▸ Data under study:
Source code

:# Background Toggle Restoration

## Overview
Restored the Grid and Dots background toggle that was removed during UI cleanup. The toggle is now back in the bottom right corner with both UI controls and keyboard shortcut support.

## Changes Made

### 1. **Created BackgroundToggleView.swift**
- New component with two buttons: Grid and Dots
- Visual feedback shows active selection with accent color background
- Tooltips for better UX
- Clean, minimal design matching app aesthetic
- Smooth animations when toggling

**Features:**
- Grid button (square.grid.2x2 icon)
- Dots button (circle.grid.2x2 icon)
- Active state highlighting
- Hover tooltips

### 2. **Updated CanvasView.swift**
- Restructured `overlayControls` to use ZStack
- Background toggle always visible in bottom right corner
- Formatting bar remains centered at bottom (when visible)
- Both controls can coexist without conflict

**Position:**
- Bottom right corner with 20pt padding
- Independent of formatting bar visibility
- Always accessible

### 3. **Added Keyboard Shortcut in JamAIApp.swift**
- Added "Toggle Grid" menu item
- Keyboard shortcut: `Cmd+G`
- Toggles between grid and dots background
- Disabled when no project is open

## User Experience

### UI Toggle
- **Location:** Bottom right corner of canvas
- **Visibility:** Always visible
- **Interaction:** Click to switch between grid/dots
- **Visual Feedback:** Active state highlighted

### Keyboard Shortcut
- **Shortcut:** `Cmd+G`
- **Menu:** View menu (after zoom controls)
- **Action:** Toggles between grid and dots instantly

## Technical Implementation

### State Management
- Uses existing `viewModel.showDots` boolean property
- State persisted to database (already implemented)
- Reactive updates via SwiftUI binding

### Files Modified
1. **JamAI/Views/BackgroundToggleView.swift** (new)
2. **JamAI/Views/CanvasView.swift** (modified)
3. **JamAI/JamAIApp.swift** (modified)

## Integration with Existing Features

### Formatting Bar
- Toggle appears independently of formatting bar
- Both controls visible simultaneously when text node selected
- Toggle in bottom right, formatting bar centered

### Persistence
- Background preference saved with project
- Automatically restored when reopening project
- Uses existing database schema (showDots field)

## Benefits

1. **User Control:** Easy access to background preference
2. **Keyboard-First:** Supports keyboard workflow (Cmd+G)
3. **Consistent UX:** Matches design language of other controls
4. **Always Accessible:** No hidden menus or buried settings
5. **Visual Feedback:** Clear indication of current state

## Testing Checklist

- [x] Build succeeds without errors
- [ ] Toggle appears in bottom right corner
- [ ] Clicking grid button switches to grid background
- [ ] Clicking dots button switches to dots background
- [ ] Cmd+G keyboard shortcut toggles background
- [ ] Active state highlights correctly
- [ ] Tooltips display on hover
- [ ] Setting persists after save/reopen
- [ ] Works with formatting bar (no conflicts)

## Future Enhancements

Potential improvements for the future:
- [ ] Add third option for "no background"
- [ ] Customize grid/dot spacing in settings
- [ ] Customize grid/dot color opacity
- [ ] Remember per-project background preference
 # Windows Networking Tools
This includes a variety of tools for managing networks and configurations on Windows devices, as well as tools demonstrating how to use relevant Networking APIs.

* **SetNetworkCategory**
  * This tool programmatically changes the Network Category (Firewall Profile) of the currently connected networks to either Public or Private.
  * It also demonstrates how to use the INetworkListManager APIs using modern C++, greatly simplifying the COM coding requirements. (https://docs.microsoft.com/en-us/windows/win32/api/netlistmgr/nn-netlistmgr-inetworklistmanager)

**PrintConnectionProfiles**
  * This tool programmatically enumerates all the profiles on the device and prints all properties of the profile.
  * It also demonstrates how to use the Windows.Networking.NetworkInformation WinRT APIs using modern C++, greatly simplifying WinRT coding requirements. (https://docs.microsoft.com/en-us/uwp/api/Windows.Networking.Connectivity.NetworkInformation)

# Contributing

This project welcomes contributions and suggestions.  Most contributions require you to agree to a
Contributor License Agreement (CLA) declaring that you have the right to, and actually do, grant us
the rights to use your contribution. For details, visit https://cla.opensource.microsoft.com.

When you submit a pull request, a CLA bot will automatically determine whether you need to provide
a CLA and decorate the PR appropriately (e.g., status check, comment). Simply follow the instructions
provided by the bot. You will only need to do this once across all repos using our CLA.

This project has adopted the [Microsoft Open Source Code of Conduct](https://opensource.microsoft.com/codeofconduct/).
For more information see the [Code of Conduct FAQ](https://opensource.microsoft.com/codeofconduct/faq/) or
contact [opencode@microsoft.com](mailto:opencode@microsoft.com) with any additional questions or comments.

▸ Exercise: Only the lines above starting at the one containing "# Windows Networking Tools" and ending at the one containing "Public or Private.", both included, are to be returned, exactly as they read.

▸ Exercise answer:
 # Windows Networking Tools
This includes a variety of tools for managing networks and configurations on Windows devices, as well as tools demonstrating how to use relevant Networking APIs.

* **SetNetworkCategory**
  * This tool programmatically changes the Network Category (Firewall Profile) of the currently connected networks to either Public or Private.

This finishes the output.